▶ _Problem_
Lines in the listing under this task are to be copied exactly.

_ _ _ _ _

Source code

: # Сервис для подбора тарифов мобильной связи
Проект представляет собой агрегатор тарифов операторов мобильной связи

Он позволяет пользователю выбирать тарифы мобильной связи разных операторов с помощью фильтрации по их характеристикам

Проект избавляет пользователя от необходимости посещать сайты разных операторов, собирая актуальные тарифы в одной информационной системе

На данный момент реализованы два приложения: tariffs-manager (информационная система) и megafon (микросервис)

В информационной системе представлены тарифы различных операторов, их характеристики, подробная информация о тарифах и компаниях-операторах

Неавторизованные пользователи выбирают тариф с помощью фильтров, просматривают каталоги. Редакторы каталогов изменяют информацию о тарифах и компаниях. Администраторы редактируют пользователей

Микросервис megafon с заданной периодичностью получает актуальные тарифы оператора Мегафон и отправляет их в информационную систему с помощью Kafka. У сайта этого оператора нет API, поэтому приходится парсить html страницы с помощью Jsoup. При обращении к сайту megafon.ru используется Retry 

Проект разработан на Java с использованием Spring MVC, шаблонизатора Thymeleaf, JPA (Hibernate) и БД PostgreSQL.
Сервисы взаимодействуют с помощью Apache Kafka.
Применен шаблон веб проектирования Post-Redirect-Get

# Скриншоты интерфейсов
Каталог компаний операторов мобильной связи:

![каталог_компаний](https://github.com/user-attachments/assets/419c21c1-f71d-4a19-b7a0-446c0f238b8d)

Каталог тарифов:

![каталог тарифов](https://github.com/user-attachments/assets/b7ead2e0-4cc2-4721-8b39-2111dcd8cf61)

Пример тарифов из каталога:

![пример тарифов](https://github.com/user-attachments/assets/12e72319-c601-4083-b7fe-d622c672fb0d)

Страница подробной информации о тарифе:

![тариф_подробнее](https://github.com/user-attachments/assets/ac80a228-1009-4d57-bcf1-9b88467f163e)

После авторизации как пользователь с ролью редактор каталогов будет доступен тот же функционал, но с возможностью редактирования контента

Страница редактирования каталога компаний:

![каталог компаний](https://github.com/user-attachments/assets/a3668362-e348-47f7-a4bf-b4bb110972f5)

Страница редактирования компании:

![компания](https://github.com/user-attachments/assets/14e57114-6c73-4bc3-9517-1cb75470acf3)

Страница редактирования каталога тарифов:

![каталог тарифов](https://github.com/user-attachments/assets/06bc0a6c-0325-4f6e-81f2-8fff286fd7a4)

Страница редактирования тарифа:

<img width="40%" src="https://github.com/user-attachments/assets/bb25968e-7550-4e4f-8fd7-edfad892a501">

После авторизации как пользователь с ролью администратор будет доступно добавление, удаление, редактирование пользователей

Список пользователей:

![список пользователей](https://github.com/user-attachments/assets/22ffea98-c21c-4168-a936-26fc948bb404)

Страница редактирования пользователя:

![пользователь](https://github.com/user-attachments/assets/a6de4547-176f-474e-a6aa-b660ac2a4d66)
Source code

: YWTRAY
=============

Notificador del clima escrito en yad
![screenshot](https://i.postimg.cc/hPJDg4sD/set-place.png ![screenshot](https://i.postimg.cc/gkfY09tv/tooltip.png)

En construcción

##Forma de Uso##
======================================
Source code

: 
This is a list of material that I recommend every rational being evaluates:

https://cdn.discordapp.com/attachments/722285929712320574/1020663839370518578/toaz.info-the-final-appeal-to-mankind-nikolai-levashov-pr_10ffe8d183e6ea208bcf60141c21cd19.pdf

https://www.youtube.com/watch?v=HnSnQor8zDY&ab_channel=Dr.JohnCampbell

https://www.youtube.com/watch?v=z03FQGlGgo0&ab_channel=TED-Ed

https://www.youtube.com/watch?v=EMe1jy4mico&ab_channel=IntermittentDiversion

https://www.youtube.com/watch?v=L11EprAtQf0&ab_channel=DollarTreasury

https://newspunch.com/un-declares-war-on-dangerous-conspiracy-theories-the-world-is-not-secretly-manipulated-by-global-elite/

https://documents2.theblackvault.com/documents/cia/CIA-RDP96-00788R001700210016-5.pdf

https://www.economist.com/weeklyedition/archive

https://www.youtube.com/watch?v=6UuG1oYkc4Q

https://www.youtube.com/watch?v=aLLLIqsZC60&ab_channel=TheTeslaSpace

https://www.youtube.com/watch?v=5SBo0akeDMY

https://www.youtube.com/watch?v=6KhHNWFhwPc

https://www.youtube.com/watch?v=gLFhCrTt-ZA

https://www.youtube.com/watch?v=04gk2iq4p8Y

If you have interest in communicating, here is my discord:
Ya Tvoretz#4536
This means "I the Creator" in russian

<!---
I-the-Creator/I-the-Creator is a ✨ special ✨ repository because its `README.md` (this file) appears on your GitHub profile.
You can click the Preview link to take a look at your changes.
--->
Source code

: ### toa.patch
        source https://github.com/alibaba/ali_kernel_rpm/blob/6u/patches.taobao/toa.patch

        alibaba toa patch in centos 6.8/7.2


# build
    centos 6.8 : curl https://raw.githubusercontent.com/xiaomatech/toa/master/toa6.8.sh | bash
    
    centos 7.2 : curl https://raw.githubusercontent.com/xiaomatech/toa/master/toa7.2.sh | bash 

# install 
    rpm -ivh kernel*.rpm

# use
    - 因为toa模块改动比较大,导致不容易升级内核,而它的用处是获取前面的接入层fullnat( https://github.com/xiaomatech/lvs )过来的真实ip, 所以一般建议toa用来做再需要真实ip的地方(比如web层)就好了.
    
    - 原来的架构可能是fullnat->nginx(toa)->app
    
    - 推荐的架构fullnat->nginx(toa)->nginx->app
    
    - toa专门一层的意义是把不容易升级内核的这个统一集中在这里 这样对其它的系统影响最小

_ _ _ _ _

▶ _Written reply_
Source code

: # Сервис для подбора тарифов мобильной связи
Проект представляет собой агрегатор тарифов операторов мобильной связи

Он позволяет пользователю выбирать тарифы мобильной связи разных операторов с помощью фильтрации по их характеристикам

Проект избавляет пользователя от необходимости посещать сайты разных операторов, собирая актуальные тарифы в одной информационной системе

На данный момент реализованы два приложения: tariffs-manager (информационная система) и megafon (микросервис)

В информационной системе представлены тарифы различных операторов, их характеристики, подробная информация о тарифах и компаниях-операторах

Неавторизованные пользователи выбирают тариф с помощью фильтров, просматривают каталоги. Редакторы каталогов изменяют информацию о тарифах и компаниях. Администраторы редактируют пользователей

Микросервис megafon с заданной периодичностью получает актуальные тарифы оператора Мегафон и отправляет их в информационную систему с помощью Kafka. У сайта этого оператора нет API, поэтому приходится парсить html страницы с помощью Jsoup. При обращении к сайту megafon.ru используется Retry 

Проект разработан на Java с использованием Spring MVC, шаблонизатора Thymeleaf, JPA (Hibernate) и БД PostgreSQL.
Сервисы взаимодействуют с помощью Apache Kafka.
Применен шаблон веб проектирования Post-Redirect-Get

# Скриншоты интерфейсов
Каталог компаний операторов мобильной связи:

![каталог_компаний](https://github.com/user-attachments/assets/419c21c1-f71d-4a19-b7a0-446c0f238b8d)

Каталог тарифов:

![каталог тарифов](https://github.com/user-attachments/assets/b7ead2e0-4cc2-4721-8b39-2111dcd8cf61)

Пример тарифов из каталога:

![пример тарифов](https://github.com/user-attachments/assets/12e72319-c601-4083-b7fe-d622c672fb0d)

Страница подробной информации о тарифе:

![тариф_подробнее](https://github.com/user-attachments/assets/ac80a228-1009-4d57-bcf1-9b88467f163e)

После авторизации как пользователь с ролью редактор каталогов будет доступен тот же функционал, но с возможностью редактирования контента

Страница редактирования каталога компаний:

![каталог компаний](https://github.com/user-attachments/assets/a3668362-e348-47f7-a4bf-b4bb110972f5)

Страница редактирования компании:

![компания](https://github.com/user-attachments/assets/14e57114-6c73-4bc3-9517-1cb75470acf3)

Страница редактирования каталога тарифов:

![каталог тарифов](https://github.com/user-attachments/assets/06bc0a6c-0325-4f6e-81f2-8fff286fd7a4)

Страница редактирования тарифа:

<img width="40%" src="https://github.com/user-attachments/assets/bb25968e-7550-4e4f-8fd7-edfad892a501">

После авторизации как пользователь с ролью администратор будет доступно добавление, удаление, редактирование пользователей

Список пользователей:

![список пользователей](https://github.com/user-attachments/assets/22ffea98-c21c-4168-a936-26fc948bb404)

Страница редактирования пользователя:

![пользователь](https://github.com/user-attachments/assets/a6de4547-176f-474e-a6aa-b660ac2a4d66)
Source code

: YWTRAY
=============

Notificador del clima escrito en yad
![screenshot](https://i.postimg.cc/hPJDg4sD/set-place.png ![screenshot](https://i.postimg.cc/gkfY09tv/tooltip.png)

En construcción

##Forma de Uso##
======================================
Source code

: 
This is a list of material that I recommend every rational being evaluates:

https://cdn.discordapp.com/attachments/722285929712320574/1020663839370518578/toaz.info-the-final-appeal-to-mankind-nikolai-levashov-pr_10ffe8d183e6ea208bcf60141c21cd19.pdf

https://www.youtube.com/watch?v=HnSnQor8zDY&ab_channel=Dr.JohnCampbell

https://www.youtube.com/watch?v=z03FQGlGgo0&ab_channel=TED-Ed

https://www.youtube.com/watch?v=EMe1jy4mico&ab_channel=IntermittentDiversion

https://www.youtube.com/watch?v=L11EprAtQf0&ab_channel=DollarTreasury

https://newspunch.com/un-declares-war-on-dangerous-conspiracy-theories-the-world-is-not-secretly-manipulated-by-global-elite/

https://documents2.theblackvault.com/documents/cia/CIA-RDP96-00788R001700210016-5.pdf

https://www.economist.com/weeklyedition/archive

https://www.youtube.com/watch?v=6UuG1oYkc4Q

https://www.youtube.com/watch?v=aLLLIqsZC60&ab_channel=TheTeslaSpace

https://www.youtube.com/watch?v=5SBo0akeDMY

https://www.youtube.com/watch?v=6KhHNWFhwPc

https://www.youtube.com/watch?v=gLFhCrTt-ZA

https://www.youtube.com/watch?v=04gk2iq4p8Y

If you have interest in communicating, here is my discord:
Ya Tvoretz#4536
This means "I the Creator" in russian

<!---
I-the-Creator/I-the-Creator is a ✨ special ✨ repository because its `README.md` (this file) appears on your GitHub profile.
You can click the Preview link to take a look at your changes.
--->
Source code

: ### toa.patch
        source https://github.com/alibaba/ali_kernel_rpm/blob/6u/patches.taobao/toa.patch

        alibaba toa patch in centos 6.8/7.2


# build
    centos 6.8 : curl https://raw.githubusercontent.com/xiaomatech/toa/master/toa6.8.sh | bash
    
    centos 7.2 : curl https://raw.githubusercontent.com/xiaomatech/toa/master/toa7.2.sh | bash 

# install 
    rpm -ivh kernel*.rpm

# use
    - 因为toa模块改动比较大,导致不容易升级内核,而它的用处是获取前面的接入层fullnat( https://github.com/xiaomatech/lvs )过来的真实ip, 所以一般建议toa用来做再需要真实ip的地方(比如web层)就好了.
    
    - 原来的架构可能是fullnat->nginx(toa)->app
    
    - 推荐的架构fullnat->nginx(toa)->nginx->app
    
    - toa专门一层的意义是把不容易升级内核的这个统一集中在这里 这样对其它的系统影响最小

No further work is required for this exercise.